The joint administrative order is targeted for signing in August following stakeholder consultation on a draft released in July. Its scope includes terminal operators, shipping lines, agents, freight forwarders, consolidators, hauliers, warehouses, and container depots.

Authorities want the framework operating before cargo volumes increase during the final months of the year, when importers build seasonal inventories and businesses accelerate deliveries ahead of year-end closures. Manila’s terminals and surrounding depots have repeatedly struggled when boxes remain inside the system longer than planned.

The draft seeks greater transparency around local charges added to international shipments. These can include documentation, handling, equipment, storage, and administrative fees that sit outside the principal ocean-freight rate and may not be visible when a shipment is initially contracted.

Without consistent descriptions and charging bases, importers can struggle to compare quotations or determine which party supplied a particular service. A common disclosure structure would make the amount, purpose, payment deadline, and responsible organisation clearer before cargo reaches the terminal.

Container deposits are another focus. Importers and their representatives may wait extended periods for refunds after returning equipment, tying up working capital and creating a recurring administrative burden across high-volume programmes.

The proposed rules would clarify refund responsibilities and the evidence required to confirm that a container was returned within the agreed period and in acceptable condition. Accurate interchange records will be essential because disputes often centre on damage, date, location, or whether a nominated facility was capable of receiving the unit.

Detention charges become particularly contentious when cargo owners cannot return an empty because the shipping line’s chosen depot is full or unavailable. The draft includes safeguards for delays attributable to the carrier, terminal, or nominated facility rather than the importer.

Establishing responsibility will require time-stamped data covering release, collection, attempted return, depot capacity, alternative instructions, and final acceptance. Without that evidence, each party can attribute the delay elsewhere while charges continue to accumulate.

Empty-container management remains one of the most persistent constraints around Manila. An import box continues occupying road, storage, and chassis capacity after its cargo has been delivered, and its commercial cycle remains incomplete until the carrier accepts it back or assigns it to another movement.

When depots reach capacity, hauliers may make unsuccessful journeys or hold equipment at customer premises. Each failed return consumes driver hours, fuel, road space, and chassis availability, while the importer remains exposed to possible detention.

The order also covers temporary admission and customs valuation. Containers function as transport equipment rather than conventional imported merchandise, although their movement still requires a legal and data framework capable of distinguishing temporary entry from equipment remaining indefinitely in the country.

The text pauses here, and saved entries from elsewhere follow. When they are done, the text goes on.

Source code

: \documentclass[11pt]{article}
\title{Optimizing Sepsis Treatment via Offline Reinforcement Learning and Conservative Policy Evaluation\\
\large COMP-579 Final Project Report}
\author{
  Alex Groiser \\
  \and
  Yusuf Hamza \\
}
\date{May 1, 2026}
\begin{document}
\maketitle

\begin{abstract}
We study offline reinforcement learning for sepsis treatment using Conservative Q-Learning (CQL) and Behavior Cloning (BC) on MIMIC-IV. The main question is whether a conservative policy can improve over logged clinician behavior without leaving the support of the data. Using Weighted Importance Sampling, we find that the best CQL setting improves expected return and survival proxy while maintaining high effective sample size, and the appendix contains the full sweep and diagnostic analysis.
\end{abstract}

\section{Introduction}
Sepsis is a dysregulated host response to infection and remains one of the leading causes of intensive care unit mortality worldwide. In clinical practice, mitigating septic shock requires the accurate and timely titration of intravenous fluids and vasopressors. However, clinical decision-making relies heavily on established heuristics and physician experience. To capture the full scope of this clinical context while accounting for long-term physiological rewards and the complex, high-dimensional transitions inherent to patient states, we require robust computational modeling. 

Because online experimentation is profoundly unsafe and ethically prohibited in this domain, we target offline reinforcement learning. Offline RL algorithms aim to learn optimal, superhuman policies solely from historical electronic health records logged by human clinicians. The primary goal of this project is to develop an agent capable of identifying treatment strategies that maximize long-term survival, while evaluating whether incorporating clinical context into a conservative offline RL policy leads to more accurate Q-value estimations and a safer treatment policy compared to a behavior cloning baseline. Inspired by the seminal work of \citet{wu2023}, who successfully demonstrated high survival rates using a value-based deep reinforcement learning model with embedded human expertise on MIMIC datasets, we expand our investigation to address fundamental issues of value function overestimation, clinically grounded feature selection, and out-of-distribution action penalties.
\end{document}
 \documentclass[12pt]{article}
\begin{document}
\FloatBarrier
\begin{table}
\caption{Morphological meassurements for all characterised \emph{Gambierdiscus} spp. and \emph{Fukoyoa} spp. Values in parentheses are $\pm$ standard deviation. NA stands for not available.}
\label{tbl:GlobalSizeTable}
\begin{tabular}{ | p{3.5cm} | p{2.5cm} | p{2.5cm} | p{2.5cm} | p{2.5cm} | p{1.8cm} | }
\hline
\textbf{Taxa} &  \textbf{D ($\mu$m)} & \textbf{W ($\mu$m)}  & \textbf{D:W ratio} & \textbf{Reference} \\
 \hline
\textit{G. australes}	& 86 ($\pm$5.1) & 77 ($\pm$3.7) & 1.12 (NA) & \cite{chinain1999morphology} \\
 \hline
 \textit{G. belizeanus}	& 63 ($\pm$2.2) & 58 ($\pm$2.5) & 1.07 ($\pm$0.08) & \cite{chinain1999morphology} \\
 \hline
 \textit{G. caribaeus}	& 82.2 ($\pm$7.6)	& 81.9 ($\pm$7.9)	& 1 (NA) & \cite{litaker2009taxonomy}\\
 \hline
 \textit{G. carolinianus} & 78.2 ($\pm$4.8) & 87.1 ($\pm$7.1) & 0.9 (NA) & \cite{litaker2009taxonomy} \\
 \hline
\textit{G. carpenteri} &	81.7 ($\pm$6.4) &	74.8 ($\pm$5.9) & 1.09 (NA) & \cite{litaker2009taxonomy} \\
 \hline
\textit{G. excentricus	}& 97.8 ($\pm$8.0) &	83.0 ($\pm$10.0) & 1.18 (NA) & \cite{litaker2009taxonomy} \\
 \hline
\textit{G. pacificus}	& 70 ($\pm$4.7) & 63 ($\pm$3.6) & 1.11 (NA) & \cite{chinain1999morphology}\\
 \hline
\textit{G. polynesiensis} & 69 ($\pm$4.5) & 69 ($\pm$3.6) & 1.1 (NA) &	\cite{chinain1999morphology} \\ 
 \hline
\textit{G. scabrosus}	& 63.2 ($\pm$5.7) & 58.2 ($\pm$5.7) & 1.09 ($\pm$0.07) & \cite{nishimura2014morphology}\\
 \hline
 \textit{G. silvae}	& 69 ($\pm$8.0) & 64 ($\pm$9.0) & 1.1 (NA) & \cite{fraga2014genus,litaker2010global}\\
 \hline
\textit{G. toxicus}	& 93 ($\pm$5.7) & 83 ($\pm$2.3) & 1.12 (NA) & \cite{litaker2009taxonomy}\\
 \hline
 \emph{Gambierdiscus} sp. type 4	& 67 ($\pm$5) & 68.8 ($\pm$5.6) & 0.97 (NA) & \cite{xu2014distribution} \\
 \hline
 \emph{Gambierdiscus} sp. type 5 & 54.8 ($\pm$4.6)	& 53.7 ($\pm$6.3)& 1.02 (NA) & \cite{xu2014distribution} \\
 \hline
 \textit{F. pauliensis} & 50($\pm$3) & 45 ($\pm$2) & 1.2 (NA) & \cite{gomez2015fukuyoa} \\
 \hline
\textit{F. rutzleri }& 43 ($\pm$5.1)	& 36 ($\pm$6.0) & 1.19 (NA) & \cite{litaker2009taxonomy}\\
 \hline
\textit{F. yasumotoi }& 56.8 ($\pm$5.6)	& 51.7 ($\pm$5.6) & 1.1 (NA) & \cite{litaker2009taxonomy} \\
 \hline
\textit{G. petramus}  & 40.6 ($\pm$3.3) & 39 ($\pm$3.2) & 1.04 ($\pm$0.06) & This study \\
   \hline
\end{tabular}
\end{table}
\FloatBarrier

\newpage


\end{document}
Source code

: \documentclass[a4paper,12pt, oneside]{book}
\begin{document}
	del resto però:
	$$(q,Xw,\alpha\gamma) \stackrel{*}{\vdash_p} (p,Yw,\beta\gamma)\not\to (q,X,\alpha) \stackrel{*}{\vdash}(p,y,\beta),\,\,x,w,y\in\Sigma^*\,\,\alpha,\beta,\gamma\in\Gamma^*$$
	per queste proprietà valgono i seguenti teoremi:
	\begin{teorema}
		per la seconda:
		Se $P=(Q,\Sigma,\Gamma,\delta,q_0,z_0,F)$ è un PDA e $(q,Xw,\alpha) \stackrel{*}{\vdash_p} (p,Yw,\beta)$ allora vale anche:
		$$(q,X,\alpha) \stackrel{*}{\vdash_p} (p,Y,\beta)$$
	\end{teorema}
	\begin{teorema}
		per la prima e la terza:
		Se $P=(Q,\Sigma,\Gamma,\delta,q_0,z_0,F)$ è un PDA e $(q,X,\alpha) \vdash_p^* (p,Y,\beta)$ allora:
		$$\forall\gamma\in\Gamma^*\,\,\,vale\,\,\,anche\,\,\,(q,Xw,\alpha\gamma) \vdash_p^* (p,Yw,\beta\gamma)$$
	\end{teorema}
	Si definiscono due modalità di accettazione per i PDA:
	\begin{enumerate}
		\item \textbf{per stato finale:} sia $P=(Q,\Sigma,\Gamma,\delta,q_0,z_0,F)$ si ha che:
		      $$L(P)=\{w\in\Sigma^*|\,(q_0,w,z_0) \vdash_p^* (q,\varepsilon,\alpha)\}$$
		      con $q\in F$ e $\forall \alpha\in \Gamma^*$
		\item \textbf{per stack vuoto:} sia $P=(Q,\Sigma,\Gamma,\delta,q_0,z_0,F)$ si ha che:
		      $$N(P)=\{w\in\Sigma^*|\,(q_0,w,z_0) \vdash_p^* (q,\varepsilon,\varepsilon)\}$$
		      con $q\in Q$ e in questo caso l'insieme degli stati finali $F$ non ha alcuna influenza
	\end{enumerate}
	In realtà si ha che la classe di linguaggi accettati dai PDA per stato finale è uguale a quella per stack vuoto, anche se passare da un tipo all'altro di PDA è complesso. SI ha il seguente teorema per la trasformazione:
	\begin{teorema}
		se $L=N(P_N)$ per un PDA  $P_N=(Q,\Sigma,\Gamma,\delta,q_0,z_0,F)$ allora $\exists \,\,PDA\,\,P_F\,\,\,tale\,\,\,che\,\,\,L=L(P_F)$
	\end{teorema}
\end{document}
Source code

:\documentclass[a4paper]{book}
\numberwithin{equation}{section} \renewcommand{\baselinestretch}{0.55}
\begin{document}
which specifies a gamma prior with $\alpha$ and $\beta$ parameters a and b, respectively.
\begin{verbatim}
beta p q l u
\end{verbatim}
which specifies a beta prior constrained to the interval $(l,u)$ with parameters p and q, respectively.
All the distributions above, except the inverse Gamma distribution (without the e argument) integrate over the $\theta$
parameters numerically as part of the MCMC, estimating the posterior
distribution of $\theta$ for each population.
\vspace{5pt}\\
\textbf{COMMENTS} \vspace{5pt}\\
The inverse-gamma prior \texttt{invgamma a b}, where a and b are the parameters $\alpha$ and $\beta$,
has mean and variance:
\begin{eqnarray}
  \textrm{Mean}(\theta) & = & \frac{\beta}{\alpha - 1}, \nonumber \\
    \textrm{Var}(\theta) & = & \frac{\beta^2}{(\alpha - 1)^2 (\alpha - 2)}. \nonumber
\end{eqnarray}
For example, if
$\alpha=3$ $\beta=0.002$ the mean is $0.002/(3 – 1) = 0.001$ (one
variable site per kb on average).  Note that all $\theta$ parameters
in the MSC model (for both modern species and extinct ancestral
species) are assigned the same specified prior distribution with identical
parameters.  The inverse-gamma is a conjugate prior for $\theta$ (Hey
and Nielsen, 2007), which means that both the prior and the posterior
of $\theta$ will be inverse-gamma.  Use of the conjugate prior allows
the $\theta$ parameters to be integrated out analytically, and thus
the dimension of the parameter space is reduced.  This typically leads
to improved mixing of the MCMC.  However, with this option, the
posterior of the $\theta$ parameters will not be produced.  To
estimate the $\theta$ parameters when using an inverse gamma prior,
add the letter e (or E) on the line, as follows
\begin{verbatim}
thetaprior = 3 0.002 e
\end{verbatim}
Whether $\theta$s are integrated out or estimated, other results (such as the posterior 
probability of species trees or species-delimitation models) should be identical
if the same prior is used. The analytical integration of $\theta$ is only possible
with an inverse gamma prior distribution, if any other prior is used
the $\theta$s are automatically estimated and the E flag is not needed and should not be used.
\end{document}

Port-yard utilisation forms the physical counterpart to those commercial rules. Thousands of long-staying containers have already been targeted for clearance from Manila facilities, with the 7,000-container removal programme intended to release space occupied by abandoned and overstaying cargo.

Clearing old boxes creates temporary capacity, although sustained improvement depends on preventing active imports and empties from becoming the next static inventory. Faster customs processing, predictable collection, available depots, and reliable return instructions must work together.

The Philippines is also consolidating trade paperwork through its National Single Window, as set out in the customs digitisation programme. Connecting release status, charges, gate events, and container returns would give regulators and operators a clearer view of where delays begin.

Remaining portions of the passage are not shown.